→ Your objective: Go through the data and copy each line where the string "password" appears.

→ The records:
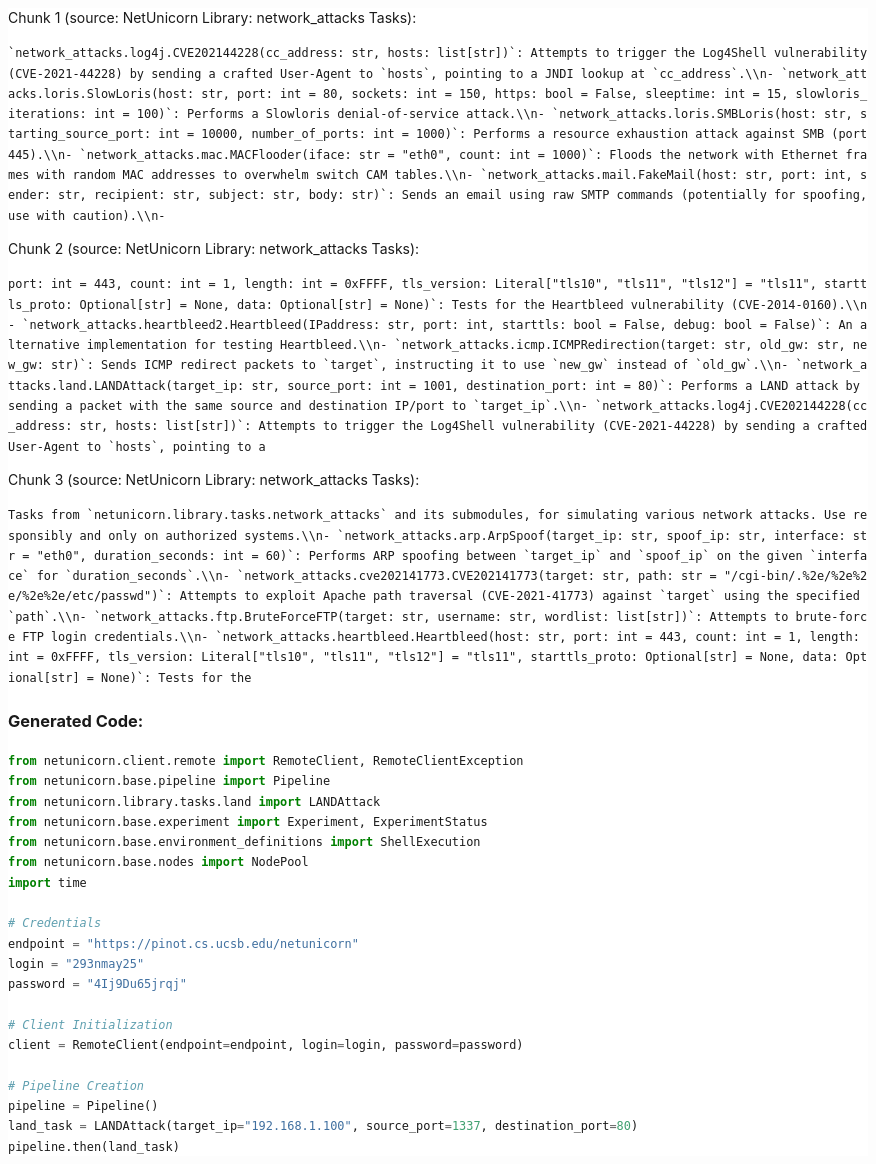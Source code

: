 Chunk 1 (source: NetUnicorn Library: network_attacks Tasks): 

```
`network_attacks.log4j.CVE202144228(cc_address: str, hosts: list[str])`: Attempts to trigger the Log4Shell vulnerability (CVE-2021-44228) by sending a crafted User-Agent to `hosts`, pointing to a JNDI lookup at `cc_address`.\\n- `network_attacks.loris.SlowLoris(host: str, port: int = 80, sockets: int = 150, https: bool = False, sleeptime: int = 15, slowloris_iterations: int = 100)`: Performs a Slowloris denial-of-service attack.\\n- `network_attacks.loris.SMBLoris(host: str, starting_source_port: int = 10000, number_of_ports: int = 1000)`: Performs a resource exhaustion attack against SMB (port 445).\\n- `network_attacks.mac.MACFlooder(iface: str = "eth0", count: int = 1000)`: Floods the network with Ethernet frames with random MAC addresses to overwhelm switch CAM tables.\\n- `network_attacks.mail.FakeMail(host: str, port: int, sender: str, recipient: str, subject: str, body: str)`: Sends an email using raw SMTP commands (potentially for spoofing, use with caution).\\n-
```

Chunk 2 (source: NetUnicorn Library: network_attacks Tasks): 

```
port: int = 443, count: int = 1, length: int = 0xFFFF, tls_version: Literal["tls10", "tls11", "tls12"] = "tls11", starttls_proto: Optional[str] = None, data: Optional[str] = None)`: Tests for the Heartbleed vulnerability (CVE-2014-0160).\\n- `network_attacks.heartbleed2.Heartbleed(IPaddress: str, port: int, starttls: bool = False, debug: bool = False)`: An alternative implementation for testing Heartbleed.\\n- `network_attacks.icmp.ICMPRedirection(target: str, old_gw: str, new_gw: str)`: Sends ICMP redirect packets to `target`, instructing it to use `new_gw` instead of `old_gw`.\\n- `network_attacks.land.LANDAttack(target_ip: str, source_port: int = 1001, destination_port: int = 80)`: Performs a LAND attack by sending a packet with the same source and destination IP/port to `target_ip`.\\n- `network_attacks.log4j.CVE202144228(cc_address: str, hosts: list[str])`: Attempts to trigger the Log4Shell vulnerability (CVE-2021-44228) by sending a crafted User-Agent to `hosts`, pointing to a
```

Chunk 3 (source: NetUnicorn Library: network_attacks Tasks): 

```
Tasks from `netunicorn.library.tasks.network_attacks` and its submodules, for simulating various network attacks. Use responsibly and only on authorized systems.\\n- `network_attacks.arp.ArpSpoof(target_ip: str, spoof_ip: str, interface: str = "eth0", duration_seconds: int = 60)`: Performs ARP spoofing between `target_ip` and `spoof_ip` on the given `interface` for `duration_seconds`.\\n- `network_attacks.cve202141773.CVE202141773(target: str, path: str = "/cgi-bin/.%2e/%2e%2e/%2e%2e/etc/passwd")`: Attempts to exploit Apache path traversal (CVE-2021-41773) against `target` using the specified `path`.\\n- `network_attacks.ftp.BruteForceFTP(target: str, username: str, wordlist: list[str])`: Attempts to brute-force FTP login credentials.\\n- `network_attacks.heartbleed.Heartbleed(host: str, port: int = 443, count: int = 1, length: int = 0xFFFF, tls_version: Literal["tls10", "tls11", "tls12"] = "tls11", starttls_proto: Optional[str] = None, data: Optional[str] = None)`: Tests for the
```

### Generated Code:
```python
from netunicorn.client.remote import RemoteClient, RemoteClientException
from netunicorn.base.pipeline import Pipeline
from netunicorn.library.tasks.land import LANDAttack
from netunicorn.base.experiment import Experiment, ExperimentStatus
from netunicorn.base.environment_definitions import ShellExecution
from netunicorn.base.nodes import NodePool
import time

# Credentials
endpoint = "https://pinot.cs.ucsb.edu/netunicorn"
login = "293nmay25"
password = "4Ij9Du65jrqj"

# Client Initialization
client = RemoteClient(endpoint=endpoint, login=login, password=password)

# Pipeline Creation
pipeline = Pipeline()
land_task = LANDAttack(target_ip="192.168.1.100", source_port=1337, destination_port=80)
pipeline.then(land_task)
```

→ Answer for this exercise:
password = "4Ij9Du65jrqj"
client = RemoteClient(endpoint=endpoint, login=login, password=password)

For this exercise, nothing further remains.